VR is the future – I am convinced of that. Books, movies, games – they can all give you a look into a different world, but it’s never you in there. It’s always someone else’s story and you’re just looking in from the outside. But in VR it is you in there. And that makes all the difference. VR will allow all of us to experience things that previously only a few could. We’ll stand on a stage and be cheered at by 10.000 people, we’ll be there to see how Caesar gets stabbed and we’ll finally be able to experience what it’s like to be a pet. Okay, it’s still different from reality, but it’s a big leap closer than anything you’ve ever seen on a screen or imagined in your head.

In the not so distant future we’ll spend our evenings experiencing the architectural wonders of the world, studying the intricacies of our galaxy or playing the lead role in the newest hit movie.

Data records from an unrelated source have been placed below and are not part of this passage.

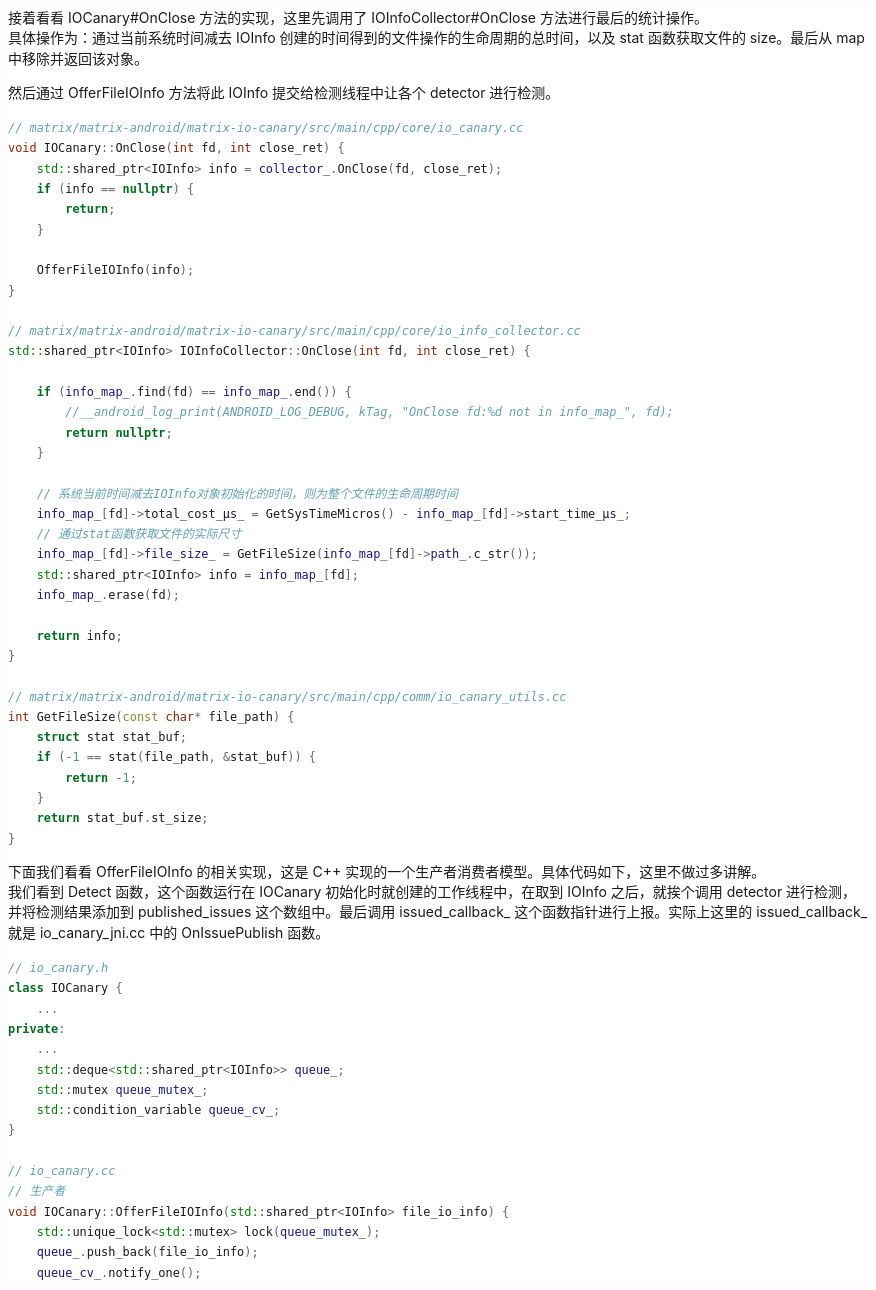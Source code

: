 接着看看 IOCanary#OnClose 方法的实现，这里先调用了 IOInfoCollector#OnClose 方法进行最后的统计操作。  
具体操作为：通过当前系统时间减去 IOInfo 创建的时间得到的文件操作的生命周期的总时间，以及 stat 函数获取文件的 size。最后从 map 中移除并返回该对象。

然后通过 OfferFileIOInfo 方法将此 IOInfo 提交给检测线程中让各个 detector 进行检测。

```C++
// matrix/matrix-android/matrix-io-canary/src/main/cpp/core/io_canary.cc
void IOCanary::OnClose(int fd, int close_ret) {
    std::shared_ptr<IOInfo> info = collector_.OnClose(fd, close_ret);
    if (info == nullptr) {
        return;
    }

    OfferFileIOInfo(info);
}

// matrix/matrix-android/matrix-io-canary/src/main/cpp/core/io_info_collector.cc
std::shared_ptr<IOInfo> IOInfoCollector::OnClose(int fd, int close_ret) {

    if (info_map_.find(fd) == info_map_.end()) {
        //__android_log_print(ANDROID_LOG_DEBUG, kTag, "OnClose fd:%d not in info_map_", fd);
        return nullptr;
    }

    // 系统当前时间减去IOInfo对象初始化的时间，则为整个文件的生命周期时间
    info_map_[fd]->total_cost_μs_ = GetSysTimeMicros() - info_map_[fd]->start_time_μs_;
    // 通过stat函数获取文件的实际尺寸
    info_map_[fd]->file_size_ = GetFileSize(info_map_[fd]->path_.c_str());
    std::shared_ptr<IOInfo> info = info_map_[fd];
    info_map_.erase(fd);

    return info;
}

// matrix/matrix-android/matrix-io-canary/src/main/cpp/comm/io_canary_utils.cc
int GetFileSize(const char* file_path) {
    struct stat stat_buf;
    if (-1 == stat(file_path, &stat_buf)) {
        return -1;
    }
    return stat_buf.st_size;
}
```

下面我们看看 OfferFileIOInfo 的相关实现，这是 C++ 实现的一个生产者消费者模型。具体代码如下，这里不做过多讲解。  
我们看到 Detect 函数，这个函数运行在 IOCanary 初始化时就创建的工作线程中，在取到 IOInfo 之后，就挨个调用 detector 进行检测，并将检测结果添加到 published_issues 这个数组中。最后调用 issued_callback_ 这个函数指针进行上报。实际上这里的 issued_callback_ 就是 io_canary_jni.cc 中的 OnIssuePublish 函数。

```C++
// io_canary.h
class IOCanary {
    ...
private:
    ...
    std::deque<std::shared_ptr<IOInfo>> queue_;
    std::mutex queue_mutex_;
    std::condition_variable queue_cv_;
}

// io_canary.cc
// 生产者
void IOCanary::OfferFileIOInfo(std::shared_ptr<IOInfo> file_io_info) {
    std::unique_lock<std::mutex> lock(queue_mutex_);
    queue_.push_back(file_io_info);
    queue_cv_.notify_one();
```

But you know – this is the idealistic view of what’s to come. There will be a dark side too. Be prepared.

I was never too worried about people playing violent video-games on a screen. If you play GTA, you shoot a lot of people with all sorts of guns, steal cars and use those cars to run over random people. It might soften you up to violence and bad behavior, but if you don’t do this all day, every day – then I’m not worried about you. Shooting someone on the screen using a controller is not the same experience as actually shooting someone. When you’re done with GTA, you might be able to name a whole bunch of guns and you might have gotten really good at aiming with a controller, but you still wouldn’t know how to fire a real gun. In VR is different. With the Vive it’s different. You still hold a controller, but what you see is a gun right there in your hand. The controller’s trigger is right where the gun’s trigger is. To hit your target you have to aim just like you would aim with a real gun. You stretch out your arm, line up your sights and when you shoot someone in the face, he’s your size and he’s right there. He’s still not real and you might be well aware of that fact, but the entire experience is now as close to actually shooting someone in the face as it’s ever been. And once you’ve done this a hundred times, a thousand times, you’ve not only trained a skill that you could apply in the real world with a real gun, you’ve lowered a barrier, you’ve reduced your natural resistance against shooting someone in the face.

Are we approaching a point where video game violence is suddenly no longer that much different from real violence? When do we cross the line from it being an equivalent of playing tag to actually training killers?

When I was 10 and started to wonder about girls, the craziest thing I could come up with was to browse the girl’s underwear section in mail order catalogs. Today 1/3 of 10 year olds have watched porn online, by age 14 over 80% say they regularly watch online porn and they have learnt more about fetishes and abusive and subjecting practices than I ever want to know. This is definitely not a good thing, but if VR porn catches on – and it will – then they won’t just be watching these things on a screen, they’ll be experiencing them first-hand in full scale high quality VR.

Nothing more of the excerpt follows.